# Praying to the Triune God



## Shaffer (Jul 21, 2006)

One thing I've noticed lately is that so many churches will almost always pray to Jesus during corporate worship, but I never hear any prayer directed to the Father. I'm not going to pretend like I fully understand this issue, but I'm just wondering, when we pray to God is there a particular Person that our prayers should primarily be directed to? I know that 1 John 1 says that our fellowship is with the Father and the Son. Does that mean that we only pray to our heavenly Father and His Son? What about when Jesus told us how to pray by giving us the Lord's prayer? Does that mean that we only pray to the Father? And also, do we pray to the Holy Spirit as well? 

I myself mainly pray to the Father, through the Mediator Jesus Christ, with the Spirit helping me and teaching me what things to pray about. However, I also pray to Jesus and the Holy Spirit as well. Is this the Biblical way to pray?


----------



## VirginiaHuguenot (Jul 21, 2006)

See this thread and this.


----------



## Shaffer (Jul 21, 2006)

Thanks you sir! That was very informative. I also saw that many people were mentioning "Communion with God" by John Owen and I just started reading that book a little while ago!


----------



## jaybird0827 (Jul 21, 2006)

> _Originally posted by Shaffer_
> Thanks you sir! That was very informative. I also saw that many people were mentioning "Communion with God" by John Owen and I just started reading that book a little while ago!



I also recommend _A Method for Prayer, with Scripture Expressions_, subtitled "Directions for Daily Communion with God." by Matthew Henry.

_J. Sulzmann_


----------



## Contra_Mundum (Jul 21, 2006)

God, is Triune. Father, Son, & H.S.--these three are One God. God is the acceptable being to pray to, all three Persons are capable of hearing prayer by Divine power; ergo, it is legitimate to pray to every person of the Trinity.

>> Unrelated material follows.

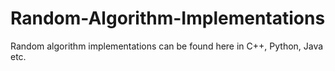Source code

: # Random-Algorithm-Implementations
Random algorithm implementations can be found here in C++, Python, Java etc.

We may have different reasons to address each divine Person, for each Person has distinct economic functions he performs toward us (albeit in concert and harmony with the other Persons). It is reasonable for us to pray that each do his particular work regarding us or others.

Still, we should proportionately address the Persons of the Trinity first according to our need, and also according to the relative address that each receives in Scripture. As we might expect, the Father is directly addressed more often than any of the other two Persons.

Jesus (worthy of divine worship himself) advised his disciples to pray to "the Father," in both the "Lord's Prayer" and in the upper room. In Jn 14:14 (NU text), just after he tells his disciples (by implication) to pray to the Father, Jesus actually says "ask Me." Even if the "Me" isn't there, it can be inferred just as readily from the tenor of the discussion: 1) why repeat himself regarding asking the Father when he just said so, and 2) he is _present_ then to be petitioned, but he's _going away_ yet the disciples should still be able to speak to him.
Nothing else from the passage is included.